**To do**
For this exercise, reproduce each entry below exactly, excluding pictures.

==================================================

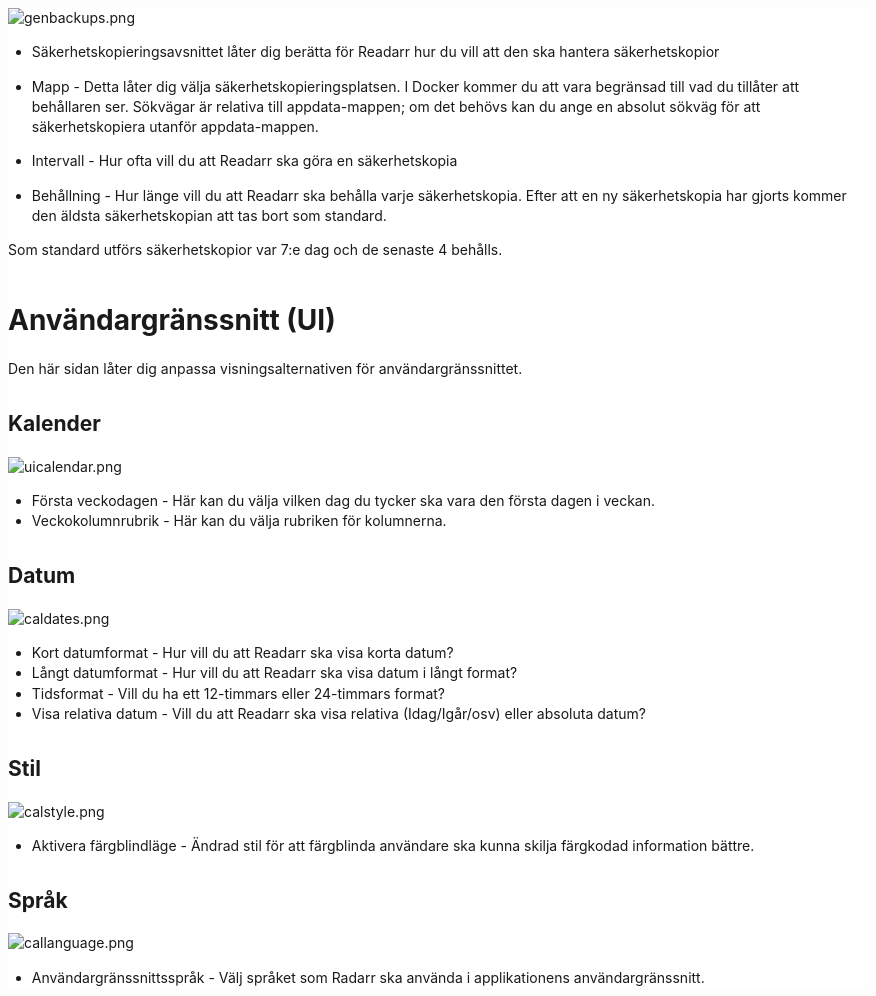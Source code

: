 ![genbackups.png](/assets/readarr/genbackups.png)

- Säkerhetskopieringsavsnittet låter dig berätta för Readarr hur du vill att den ska hantera säkerhetskopior

- Mapp - Detta låter dig välja säkerhetskopieringsplatsen. I Docker kommer du att vara begränsad till vad du tillåter att behållaren ser. Sökvägar är relativa till appdata-mappen; om det behövs kan du ange en absolut sökväg för att säkerhetskopiera utanför appdata-mappen.
- Intervall - Hur ofta vill du att Readarr ska göra en säkerhetskopia
- Behållning - Hur länge vill du att Readarr ska behålla varje säkerhetskopia. Efter att en ny säkerhetskopia har gjorts kommer den äldsta säkerhetskopian att tas bort som standard.

Som standard utförs säkerhetskopior var 7:e dag och de senaste 4 behålls.

# Användargränssnitt (UI)

Den här sidan låter dig anpassa visningsalternativen för användargränssnittet.

## Kalender

![uicalendar.png](/assets/readarr/uicalendar.png)

- Första veckodagen - Här kan du välja vilken dag du tycker ska vara den första dagen i veckan.
- Veckokolumnrubrik - Här kan du välja rubriken för kolumnerna.

## Datum

![caldates.png](/assets/readarr/caldates.png)

- Kort datumformat - Hur vill du att Readarr ska visa korta datum?
- Långt datumformat - Hur vill du att Readarr ska visa datum i långt format?
- Tidsformat - Vill du ha ett 12-timmars eller 24-timmars format?
- Visa relativa datum - Vill du att Readarr ska visa relativa (Idag/Igår/osv) eller absoluta datum?

## Stil

![calstyle.png](/assets/readarr/calstyle.png)

- Aktivera färgblindläge - Ändrad stil för att färgblinda användare ska kunna skilja färgkodad information bättre.

## Språk

![callanguage.png](/assets/readarr/callanguage.png)

- Användargränssnittsspråk - Välj språket som Radarr ska använda i applikationens användargränssnitt.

==================================================

**Response area**
Source code

: ![genbackups.png](/assets/readarr/genbackups.png)

- Säkerhetskopieringsavsnittet låter dig berätta för Readarr hur du vill att den ska hantera säkerhetskopior

- Mapp - Detta låter dig välja säkerhetskopieringsplatsen. I Docker kommer du att vara begränsad till vad du tillåter att behållaren ser. Sökvägar är relativa till appdata-mappen; om det behövs kan du ange en absolut sökväg för att säkerhetskopiera utanför appdata-mappen.
- Intervall - Hur ofta vill du att Readarr ska göra en säkerhetskopia
- Behållning - Hur länge vill du att Readarr ska behålla varje säkerhetskopia. Efter att en ny säkerhetskopia har gjorts kommer den äldsta säkerhetskopian att tas bort som standard.

Som standard utförs säkerhetskopior var 7:e dag och de senaste 4 behålls.

# Användargränssnitt (UI)

Den här sidan låter dig anpassa visningsalternativen för användargränssnittet.

## Kalender

![uicalendar.png](/assets/readarr/uicalendar.png)

- Första veckodagen - Här kan du välja vilken dag du tycker ska vara den första dagen i veckan.
- Veckokolumnrubrik - Här kan du välja rubriken för kolumnerna.

## Datum

![caldates.png](/assets/readarr/caldates.png)

- Kort datumformat - Hur vill du att Readarr ska visa korta datum?
- Långt datumformat - Hur vill du att Readarr ska visa datum i långt format?
- Tidsformat - Vill du ha ett 12-timmars eller 24-timmars format?
- Visa relativa datum - Vill du att Readarr ska visa relativa (Idag/Igår/osv) eller absoluta datum?

## Stil

![calstyle.png](/assets/readarr/calstyle.png)

- Aktivera färgblindläge - Ändrad stil för att färgblinda användare ska kunna skilja färgkodad information bättre.

## Språk

![callanguage.png](/assets/readarr/callanguage.png)

- Användargränssnittsspråk - Välj språket som Radarr ska använda i applikationens användargränssnitt.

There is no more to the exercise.